### Material to process
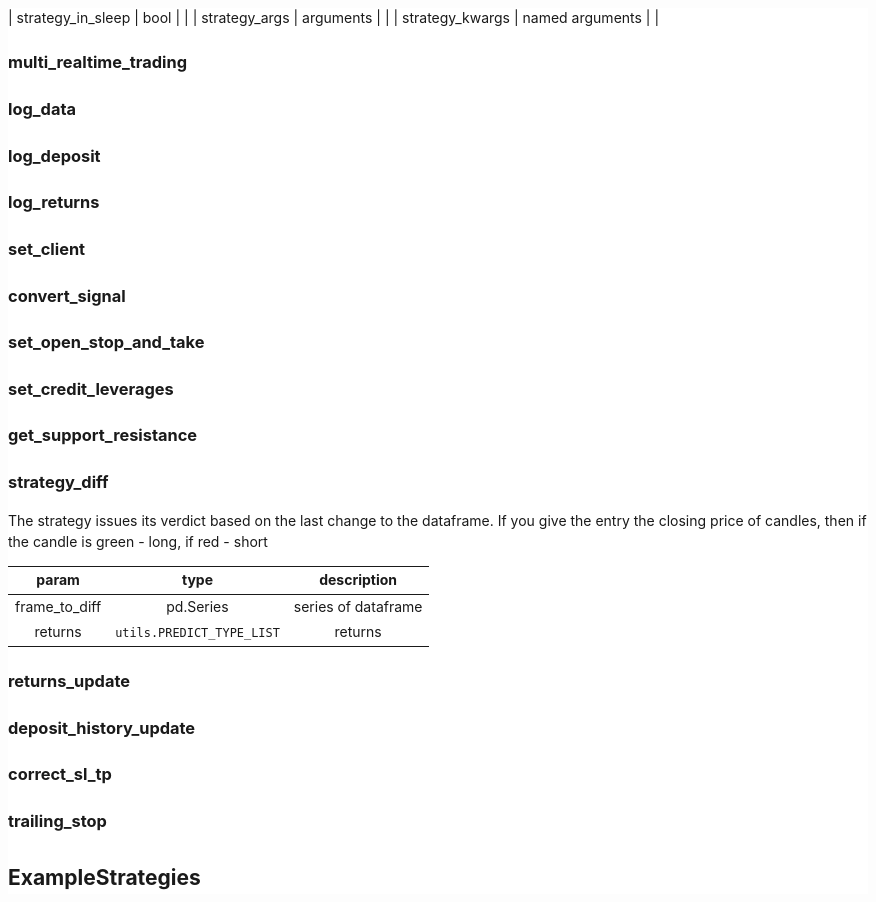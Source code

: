 | strategy_in_sleep | bool |  |
| strategy_args | arguments |  |
| strategy_kwargs | named arguments |  |

```python

```

### multi_realtime_trading

### log_data

### log_deposit

### log_returns

### set_client

### convert_signal

### set_open_stop_and_take

### set_credit_leverages

### get_support_resistance

### strategy_diff

The strategy issues its verdict based on the last change to the dataframe. If you give the entry the closing price of candles, then if the candle is green - long, if red - short

| param  | type | description |
| :---: | :---: | :---: |
| frame_to_diff | pd.Series | series of dataframe |
| returns | `utils.PREDICT_TYPE_LIST` | returns |

### returns_update

### deposit_history_update

### correct_sl_tp

### trailing_stop

## ExampleStrategies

### Task requirements
Only the lines from where the data begins to the line with "of dataframe |", both of them included, should be reproduced word for word; no pictures.

### Output below
Source code

: | strategy_in_sleep | bool |  |
| strategy_args | arguments |  |
| strategy_kwargs | named arguments |  |

```python

```

### multi_realtime_trading

### log_data

### log_deposit

### log_returns

### set_client

### convert_signal

### set_open_stop_and_take

### set_credit_leverages

### get_support_resistance

### strategy_diff

The strategy issues its verdict based on the last change to the dataframe. If you give the entry the closing price of candles, then if the candle is green - long, if red - short

| param  | type | description |
| :---: | :---: | :---: |
| frame_to_diff | pd.Series | series of dataframe |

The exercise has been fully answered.